In short, from the moment I left SA for Israel I decided that my life's work would be connected to that which I feel most strongly about, the Jewish People and Israel. I am very involved in questions connected to our strength as a people, both as a fascination as I am so aware of the cost of powerlessness to the Jewish People over the centuries, and as an area of work in the guiding I do both in Israel and throughout Europe and North Africa where this is so often one of the most important motifs.

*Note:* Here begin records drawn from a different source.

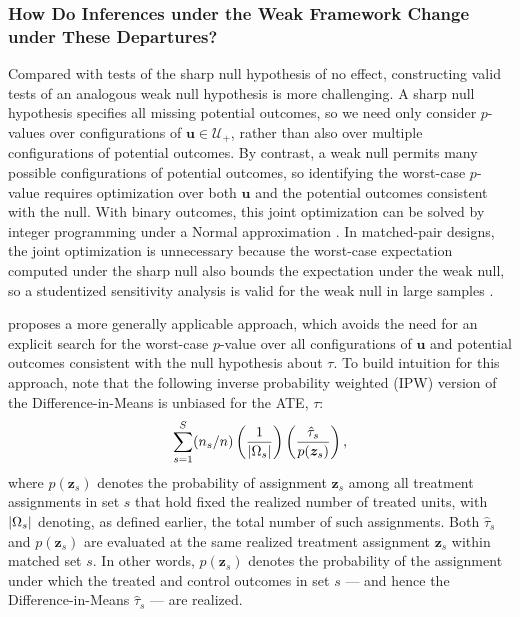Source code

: \documentclass[
  12pt,
  leqno]{article}
\DeclarePairedDelimiter\abs{\lvert}{\rvert}
\begin{document}
\subsubsection{How Do Inferences under the Weak Framework Change under
These
Departures?}\label{how-do-inferences-under-the-weak-framework-change-under-these-departures}

Compared with tests of the sharp null hypothesis of no effect,
constructing valid tests of an analogous weak null hypothesis is more
challenging. A sharp null hypothesis specifies all missing potential
outcomes, so we need only consider \(p\)-values over configurations of
\(\bm{u} \in \mathcal{U}_{+}\), rather than also over multiple
configurations of potential outcomes. By contrast, a weak null permits
many possible configurations of potential outcomes, so identifying the
worst-case \(p\)-value requires optimization over both \(\bm{u}\) and
the potential outcomes consistent with the null. With binary outcomes,
this joint optimization can be solved by integer programming under a
Normal approximation \citep{fogartyetal2017}. In matched-pair designs,
the joint optimization is unnecessary because the worst-case expectation
computed under the sharp null also bounds the expectation under the weak
null, so a studentized sensitivity analysis is valid for the weak null
in large samples \citep{fogarty2020}.

\citet{fogarty2023} proposes a more generally applicable approach, which
avoids the need for an explicit search for the worst-case \(p\)-value
over all configurations of \(\bm{u}\) and potential outcomes consistent
with the null hypothesis about \(\tau\). To build intuition for this
approach, note that the following inverse probability weighted (IPW)
version of the Difference-in-Means is unbiased for the ATE, \(\tau\):
\begin{align} \label{eq: weighted diff-in-means}
\sum \limits_{s = 1}^S (n_s/n) \left(\frac{1}{\abs{\Omega_s}}\right)\left(\frac{\hat{\tau}_s}{p(\bm{z}_s)}\right),
\end{align} where \(p(\bm{z}_s)\) denotes the probability of assignment
\(\bm{z}_s\) among all treatment assignments in set \(s\) that hold
fixed the realized number of treated units, with \(\abs{\Omega_s}\)
denoting, as defined earlier, the total number of such assignments. Both
\(\hat{\tau}_s\) and \(p(\bm{z}_s)\) are evaluated at the same realized
treatment assignment \(\bm{z}_s\) within matched set \(s\). In other
words, \(p(\bm{z}_s)\) denotes the probability of the assignment under
which the treated and control outcomes in set \(s\) --- and hence the
Difference-in-Means \(\hat{\tau}_s\) --- are realized.
\end{document}
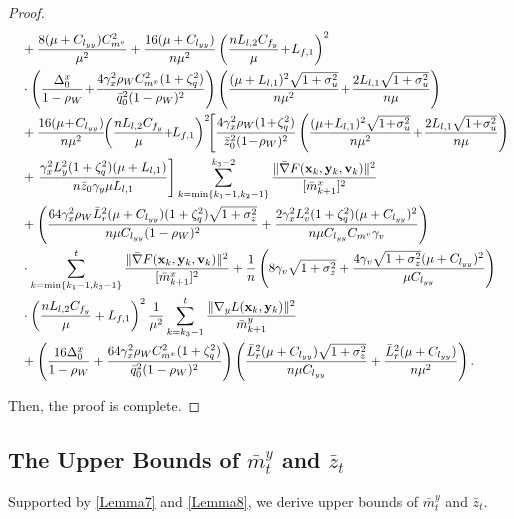 \documentclass{article}
\theoremstyle{plain}
\theoremstyle{definition}
\theoremstyle{remark}
\begin{document}
\begin{proof}
\begin{align}
&\quad+ \frac{8(\mu + C_{l_{yy}})C_{m^v}^2}{\mu^2}+ \frac{16(\mu + C_{l_{yy}})}{n\mu^2}\left(\frac{nL_{l,2}C_{f_y}}{\mu}\!+\!L_{f,1}\right)^2\nonumber\\
&\quad \cdot \left(\frac{\Delta_0^x}{1-\rho_W}\!+\!\frac{4 \gamma_x^2 \rho_WC_{m^x}^2 (1 + \zeta_q^2)}{\bar{q}_0^2(1 - \rho_W)^2} \right)\left(\frac{(\mu+L_{l,1})^2\sqrt{1+\sigma_u^2}}{n\mu^2 }\!+\!\frac{2L_{l,1}\sqrt{1+\sigma_u^2}}{n\mu }\right)\notag \\
&\quad+\frac{16(\mu\! +\! C_{l_{yy}})}{n\mu^2}\!\!\left(\frac{nL_{l,2}C_{f_y}}{\mu}\!\!+\!\!L_{f,1}\right)^2\!\!\left[\frac{4 \gamma_x^2 \rho_W (1 \!+\! \zeta_q^2)}{\bar{z}_0^2(1 \!-\! \rho_W)^2} \left(\frac{(\mu\!+\!L_{l,1})^2\sqrt{1\!+\!\sigma_u^2}}{n\mu^2 }\!+\!\frac{2L_{l,1}\sqrt{1\!+\!\sigma_u^2}}{n\mu }\right)\right.\nonumber\\
&\quad +\left.\frac{\gamma_x^2L_y^2(1+\zeta_q^2)(\mu + L_{l,1})}{n\bar{z}_0\gamma_y \mu L_{l,1}}\right]\sum_{k=\min\{k_1-1,k_2-1\}}^{k_3-2} 
 \frac{\| \bar{\nabla} F(\mathbf{x}_{k},\mathbf{y}_{k},\mathbf{v}_{k})\|^2}{[\bar{m}^x_{k+1}]^2}\nonumber\\
&\quad+ \left(\frac{64 \gamma_x^2 \rho_W \bar{L}_r^2(\mu + C_{l_{yy}})(1 + \zeta_q^2)\sqrt{1+\sigma_z^2}}{n\mu C_{l_{yy}}(1 - \rho_W)^2} + \frac{2\gamma_x^2L_v^2(1+\zeta_q^2)(\mu + C_{l_{yy}})^2}{n\mu C_{l_{yy}}C_{m^v}\gamma_v}\right)\nonumber\\
&\quad\cdot\sum_{k=\min\{k_1-1,k_3-1\}}^{t} 
 \frac{\| \bar{\nabla} F(\mathbf{x}_{k},\mathbf{y}_{k},\mathbf{v}_{k})\|^2}{[\bar{m}^x_{k+1}]^2}+ \frac{1}{n}\left(8\gamma_v\sqrt{1+\sigma_z^2}+\frac{4\gamma_v\sqrt{1+\sigma_z^2}(\mu + C_{l_{yy}})^2}{\mu C_{l_{yy}}} \right)\nonumber\\
&\quad \cdot\left(\frac{nL_{l,2}C_{f_y}}{\mu}+L_{f,1}\right)^2 \frac{1}{\mu^2}\sum_{k=k_3-1}^t\frac{\|\nabla_y L(\mathbf{x}_k,\mathbf{y}_k)\|^2}{\bar{m}_{k+1}^y}\nonumber\\
&\quad +\left(\frac{16\Delta_0^x}{1-\rho_W}+\frac{64\gamma_x^2\rho_WC_{m^x}^2(1+\zeta_q^2)}{\bar{q}_0^2(1-\rho_W)^2}\right)\left(\frac{ \bar{L}_r^2(\mu + C_{l_{yy}})\sqrt{1+\sigma_z^2}}{n\mu C_{l_{yy}}}+\frac{\bar{L}_r^2(\mu+C_{l_{yy}})}{n\mu^2}\right).\label{eq80}
\end{align}

Then, the proof is complete.
\end{proof}

\subsection{The Upper Bounds of $\bar{m}^y_t$ and $\bar{z}_t$}
Supported by \cref{Lemma7} and \cref{Lemma8}, we derive upper bounds of $\bar{m}^y_t$ and $\bar{z}_t$.
\end{document}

I say all of this as a preamble to my view that the Habonim Dror Southern Africa that I encountered falls clearly within the conversations crucial to the Jewish People. I found a group of committed young Jews, struggling in the most honest way possible to put together a number of commitments:

  • A commitment to a Judaism in which ethical behaviour has a major place.
  • A commitment to an Israel where the values which made the Jewish People great, which have enabled us to disagree so passionately whether it be via the pages of the Talmud or whether it be as the different responses to the modern world emerged and to still remain one People, still hold true (an open society, a society which affirms the right to diverse opinion, the right to the great freedoms which the voices of the Prophets have given us as a part of our core heritage and which was so eloquently continued in the Mussar movement in Lithuania and beyond their destruction in the Second World War to the great cultural hubs of New York, Tel Aviv, London and Paris).
  • A commitment to a South Africa so wonderfully different from the South Africa I left.
  • A commitment to truth even when it hurts.

These commitments are not always easy to hold together especially when one has not the experience it sometimes takes to deal with the disappointments of compromises and the vision to see beyond the compromises we need to sometimes make.

I would like to end with this: at our peril we push those with whom we have disagreements to the edges of our People. The great challenge of Peoplehood is to anchor ourselves to the values we share, not to confuse Tradition with many small 't' traditions we create and to use the energy of those who challenge the notions we hold as we make our compromises.

I recommend the chaverim and chaverot of Habonim Dror South Africa to you as these people. Nurture them so they may take their place in the generations of Israel.